** TASK DESCRIPTION **
Copy nothing but the lines below running from the line containing "Customizable fonts, and" through the line containing "own project needs.", both end lines included.

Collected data
== Segment start ==
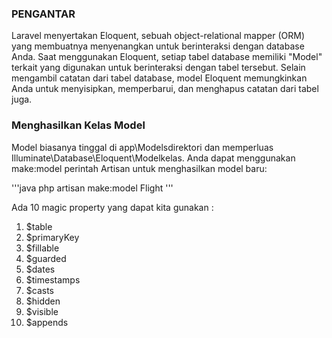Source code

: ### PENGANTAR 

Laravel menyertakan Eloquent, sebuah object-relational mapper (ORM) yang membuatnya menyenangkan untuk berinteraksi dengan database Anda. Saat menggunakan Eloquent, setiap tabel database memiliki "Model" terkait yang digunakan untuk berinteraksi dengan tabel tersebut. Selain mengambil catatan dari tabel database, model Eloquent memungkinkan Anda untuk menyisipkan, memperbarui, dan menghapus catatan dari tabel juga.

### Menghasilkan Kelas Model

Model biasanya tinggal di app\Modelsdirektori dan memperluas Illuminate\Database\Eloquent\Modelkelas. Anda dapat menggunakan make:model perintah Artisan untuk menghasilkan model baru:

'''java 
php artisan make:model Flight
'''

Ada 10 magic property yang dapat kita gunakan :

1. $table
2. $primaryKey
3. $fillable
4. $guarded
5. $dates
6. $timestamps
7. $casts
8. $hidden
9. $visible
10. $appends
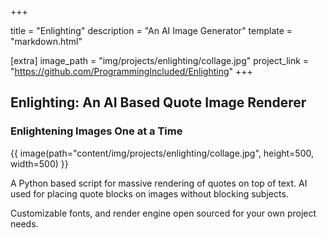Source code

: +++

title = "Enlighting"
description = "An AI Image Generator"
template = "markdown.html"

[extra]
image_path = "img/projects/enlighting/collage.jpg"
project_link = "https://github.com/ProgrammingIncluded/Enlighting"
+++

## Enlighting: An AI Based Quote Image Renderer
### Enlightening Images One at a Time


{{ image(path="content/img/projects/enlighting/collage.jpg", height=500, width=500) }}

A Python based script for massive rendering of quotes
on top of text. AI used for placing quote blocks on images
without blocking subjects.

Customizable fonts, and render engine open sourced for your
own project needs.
== Segment end ==
== Segment start ==
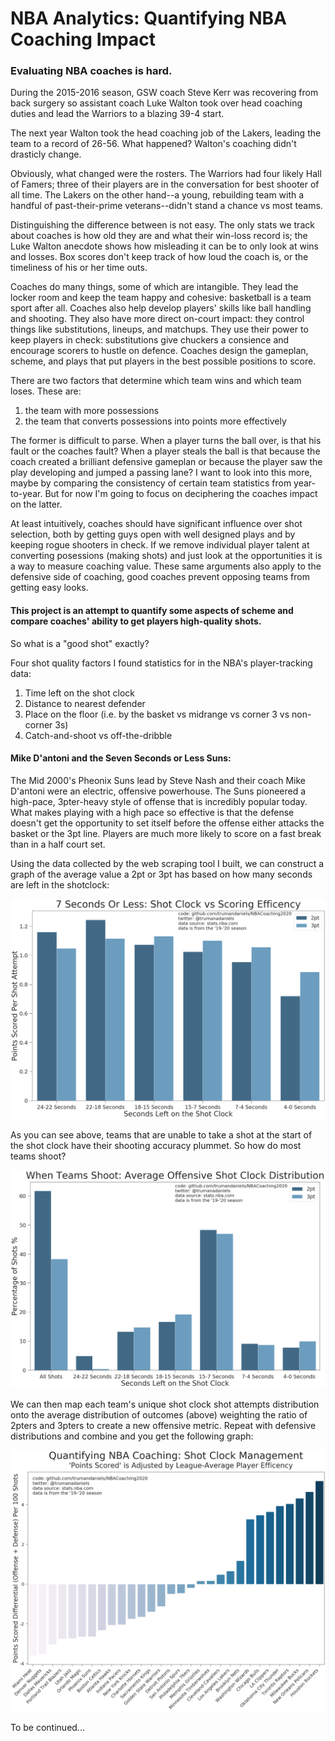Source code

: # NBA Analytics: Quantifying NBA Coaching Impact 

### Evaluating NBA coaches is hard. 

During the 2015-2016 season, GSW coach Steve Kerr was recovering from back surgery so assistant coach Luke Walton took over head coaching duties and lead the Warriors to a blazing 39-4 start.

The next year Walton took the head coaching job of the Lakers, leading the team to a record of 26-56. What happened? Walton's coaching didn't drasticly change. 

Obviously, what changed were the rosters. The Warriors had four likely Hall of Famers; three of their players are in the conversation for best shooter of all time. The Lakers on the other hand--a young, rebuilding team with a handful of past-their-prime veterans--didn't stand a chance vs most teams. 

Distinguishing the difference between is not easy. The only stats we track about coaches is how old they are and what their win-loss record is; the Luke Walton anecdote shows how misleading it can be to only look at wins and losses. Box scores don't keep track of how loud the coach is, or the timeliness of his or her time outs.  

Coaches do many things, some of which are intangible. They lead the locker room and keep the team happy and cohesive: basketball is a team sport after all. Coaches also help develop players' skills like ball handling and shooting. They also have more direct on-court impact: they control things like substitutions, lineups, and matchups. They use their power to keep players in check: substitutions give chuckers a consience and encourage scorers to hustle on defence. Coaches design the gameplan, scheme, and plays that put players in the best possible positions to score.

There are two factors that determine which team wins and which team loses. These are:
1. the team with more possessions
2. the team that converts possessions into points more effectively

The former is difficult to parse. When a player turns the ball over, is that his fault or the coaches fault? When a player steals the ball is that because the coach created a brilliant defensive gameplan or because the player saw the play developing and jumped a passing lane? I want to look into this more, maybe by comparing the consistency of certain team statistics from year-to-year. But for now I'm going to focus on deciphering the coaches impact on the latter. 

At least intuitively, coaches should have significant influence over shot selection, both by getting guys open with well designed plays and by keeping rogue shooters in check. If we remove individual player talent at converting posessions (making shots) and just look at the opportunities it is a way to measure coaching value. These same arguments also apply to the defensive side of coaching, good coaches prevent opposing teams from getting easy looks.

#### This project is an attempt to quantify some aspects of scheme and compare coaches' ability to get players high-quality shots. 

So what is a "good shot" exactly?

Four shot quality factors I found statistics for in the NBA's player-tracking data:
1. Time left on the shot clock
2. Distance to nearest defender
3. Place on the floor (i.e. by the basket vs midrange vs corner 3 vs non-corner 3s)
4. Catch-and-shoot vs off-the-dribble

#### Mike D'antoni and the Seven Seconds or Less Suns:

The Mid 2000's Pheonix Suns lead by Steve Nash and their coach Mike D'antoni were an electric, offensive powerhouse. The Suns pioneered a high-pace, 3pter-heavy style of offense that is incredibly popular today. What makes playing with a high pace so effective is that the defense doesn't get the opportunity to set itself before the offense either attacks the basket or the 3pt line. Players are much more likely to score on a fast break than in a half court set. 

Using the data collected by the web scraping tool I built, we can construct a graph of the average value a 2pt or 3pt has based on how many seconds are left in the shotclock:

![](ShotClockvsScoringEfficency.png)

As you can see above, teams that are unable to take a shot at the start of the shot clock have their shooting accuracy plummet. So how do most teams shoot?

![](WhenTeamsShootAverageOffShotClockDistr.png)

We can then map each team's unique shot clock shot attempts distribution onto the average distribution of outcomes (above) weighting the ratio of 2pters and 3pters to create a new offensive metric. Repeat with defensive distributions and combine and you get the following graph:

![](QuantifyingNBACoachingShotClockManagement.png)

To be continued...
== Segment end ==
** SOLUTION TO THIS PROBLEM **
Customizable fonts, and render engine open sourced for your
own project needs.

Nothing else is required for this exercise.